• Try it
Would you retype the listing below word for word, without any of its pictures?

————————

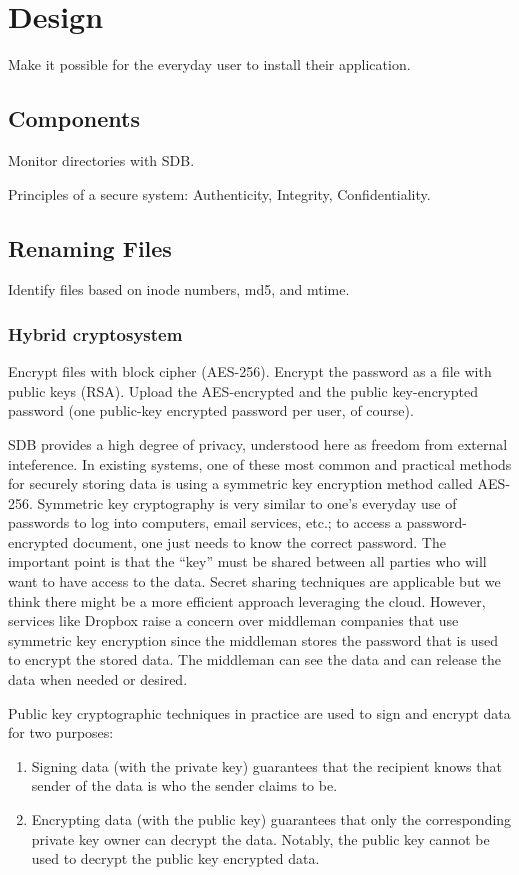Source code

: \section{Design}

Make it possible for the everyday user to install their application.

\subsection{Components}

Monitor directories with SDB.

Principles of a secure system: Authenticity, Integrity,
Confidentiality.

\subsection{Renaming Files}

Identify files based on inode numbers, md5, and mtime.

\subsubsection*{Hybrid cryptosystem}
Encrypt files with block cipher (AES-256). Encrypt the password as a
file with public keys (RSA).  Upload the AES-encrypted and the public
key-encrypted password (one public-key encrypted password per user, of
course).

SDB provides a high degree of privacy, understood here as freedom from
external inteference. In existing systems, one of these most common
and practical methods for securely storing data is using a symmetric
key encryption method called AES-256. Symmetric key cryptography is
very similar to one's everyday use of passwords to log into computers,
email services, etc.; to access a password-encrypted document, one
just needs to know the correct password. The important point is that
the ``key'' must be shared between all parties who will want to have
access to the data. Secret sharing techniques are applicable but we
think there might be a more efficient approach leveraging the
cloud. However, services like Dropbox raise a concern over middleman
companies that use symmetric key encryption since the middleman stores
the password that is used to encrypt the stored data. The middleman
can see the data and can release the data when needed or desired.

Public key cryptographic techniques in practice are used to sign and
encrypt data for two purposes: 
\begin{enumerate}
\item Signing data (with the private key) guarantees that the
  recipient knows that sender of the data is who the sender claims to
  be.
\item Encrypting data (with the public key) guarantees that only the
  corresponding private key owner can decrypt the data. Notably, the
  public key cannot be used to decrypt the public key encrypted data.
\end{enumerate}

————————

• Answer box
Source code

: \section{Design}

Make it possible for the everyday user to install their application.

\subsection{Components}

Monitor directories with SDB.

Principles of a secure system: Authenticity, Integrity,
Confidentiality.

\subsection{Renaming Files}

Identify files based on inode numbers, md5, and mtime.

\subsubsection*{Hybrid cryptosystem}
Encrypt files with block cipher (AES-256). Encrypt the password as a
file with public keys (RSA).  Upload the AES-encrypted and the public
key-encrypted password (one public-key encrypted password per user, of
course).

SDB provides a high degree of privacy, understood here as freedom from
external inteference. In existing systems, one of these most common
and practical methods for securely storing data is using a symmetric
key encryption method called AES-256. Symmetric key cryptography is
very similar to one's everyday use of passwords to log into computers,
email services, etc.; to access a password-encrypted document, one
just needs to know the correct password. The important point is that
the ``key'' must be shared between all parties who will want to have
access to the data. Secret sharing techniques are applicable but we
think there might be a more efficient approach leveraging the
cloud. However, services like Dropbox raise a concern over middleman
companies that use symmetric key encryption since the middleman stores
the password that is used to encrypt the stored data. The middleman
can see the data and can release the data when needed or desired.

Public key cryptographic techniques in practice are used to sign and
encrypt data for two purposes: 
\begin{enumerate}
\item Signing data (with the private key) guarantees that the
  recipient knows that sender of the data is who the sender claims to
  be.
\item Encrypting data (with the public key) guarantees that only the
  corresponding private key owner can decrypt the data. Notably, the
  public key cannot be used to decrypt the public key encrypted data.
\end{enumerate}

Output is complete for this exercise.